Hey, Internets. I owe you some stories and pictures from Central California. But, I need to sing some praises first.

Dear Bryant Terry,

You are a genius. A certified, bona fide genius. Your cookbook is like none I have ever owned. I am having a torrid love affair with your recipes and I am not afraid to say it. I just got the book a few weeks ago, and I have already made a dozen dishes or so from your collection.

Soul food has always been one of those cuisines that I have had to stand on the sidewalk and enjoy from the other side of the steamed up glass. All that fried golden brown deliciousness, that spicy, savory, range of flavors... succulent greens, followed by sweet deserts piled high with cream... it's a little heaven on earth. But I'm a most-of-the-time vegetarian (who has dappled in the world of veganism and gluten-freedom for some time) so soul food has been off limits for me. But now, because of your book, I can bring all those wonderful aromas and flavors to my own table without having to compromise my values. "Vegan Soul Food" is the prefect (if not unlikely) marriage of flavor and consciousness. And that is why I have hugged it to my chest and kept it on my nightstand with the rest of my other reading material.

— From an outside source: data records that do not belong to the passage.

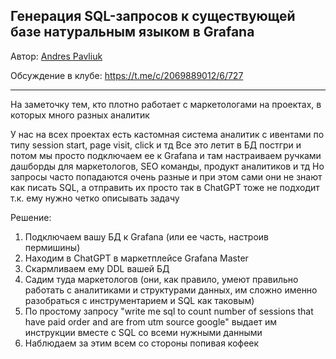 ## Генерация SQL-запросов к существующей базе натуральным языком в Grafana

Автор: [Andres Pavliuk](https://t.me/serdnaley)

Обсуждение в клубе: https://t.me/c/2069889012/6/727

---

На заметочку тем, кто плотно работает с маркетологами на проектах, в которых много разных аналитик

У нас на всех проектах есть кастомная система аналитик с ивентами по типу session start, page visit, click и тд
Все это летит в БД постгри и потом мы просто подключаем ее к Grafana и там настраиваем ручками дашборды для маркетологов, SEO команды, продукт аналитиков и тд
Но запросы часто попадаются очень разные и при этом сами они не знают как писать SQL, а отправить их просто так в ChatGPT тоже не подходит т.к. ему нужно четко описывать задачу

Решение:
1. Подключаем вашу БД к Grafana (или ее часть, настроив пермишины)
2. Находим в ChatGPT в маркетплейсе Grafana Master
3. Скармливаем ему DDL вашей БД
4. Садим туда маркетологов (они, как правило, умеют правильно работать с аналитиками и структурами данных, им сложно именно разобраться с инструментарием и SQL как таковым)
5. По простому запросу "write me sql to count number of sessions that have paid order and are from utm source google" выдает им инструкции вместе с SQL со всеми нужными данными
6. Наблюдаем за этим всем со стороны попивая кофеек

I feel like I have been waiting for this cookbook my whole life. The music, matched with recipes, matched with stories and inspirational little bits of wisdom? I just can't say it enough: it's a work of art. Your passion practically radiates from each page. And who would have thought that a cookbook would be such an extraordinary resource for discovering new music? (You did.) I didn't think the baked beans could taste any better, but, when I put on Bill Withers, they seemed to taste just a little sweeter.

It was quite by accident that I decided to make soul food on Mardi Gras. I had planned to have this dinner with a friend weeks ago, and when I was putting together the menu, all I was thinking about was FLAVOR. But, midway through the day, I remembered it was Mardi Gras, and it just made the prep all the more satisfying. Here's what I made from your cookbook: citrus collards, baked beans, barbecued tofu, and succotash. I even threw in some of my own vegan gluten free mac and cheese for good measure. We washed all of this down with your hibiscus-ginger-lemon-ade. And oh my, was it delicious. Last night, my fiance held me at arms' length, looked me square in the eyes, and very seriously said, "Every single thing you cooked tonight was AMAZING".

After dinner, we danced the night away to Kermit Ruffins and The Rebirth Jazz Band in our tiny living room, our beads around our neck, and our (ahem, adulterated with vodka) ginger-ade drinks in hand. It might have been one of my favorite dinner parties for three ever.

Big thanks to Lynne Rosetto-Kapser for featuring you on her show.

You know, I have pressed my nose longingly up against countless restaurant windows and sucked in the saliva threatening to fall from my mouth, wincing just a little in an effort to deny the temptation and uphold my values around food production in this country for many years. Now I can just turn on a little music, shuffle around the spice drawer, and cook what I long for myself. And it's all because of you, Bryant Terry. Thank you.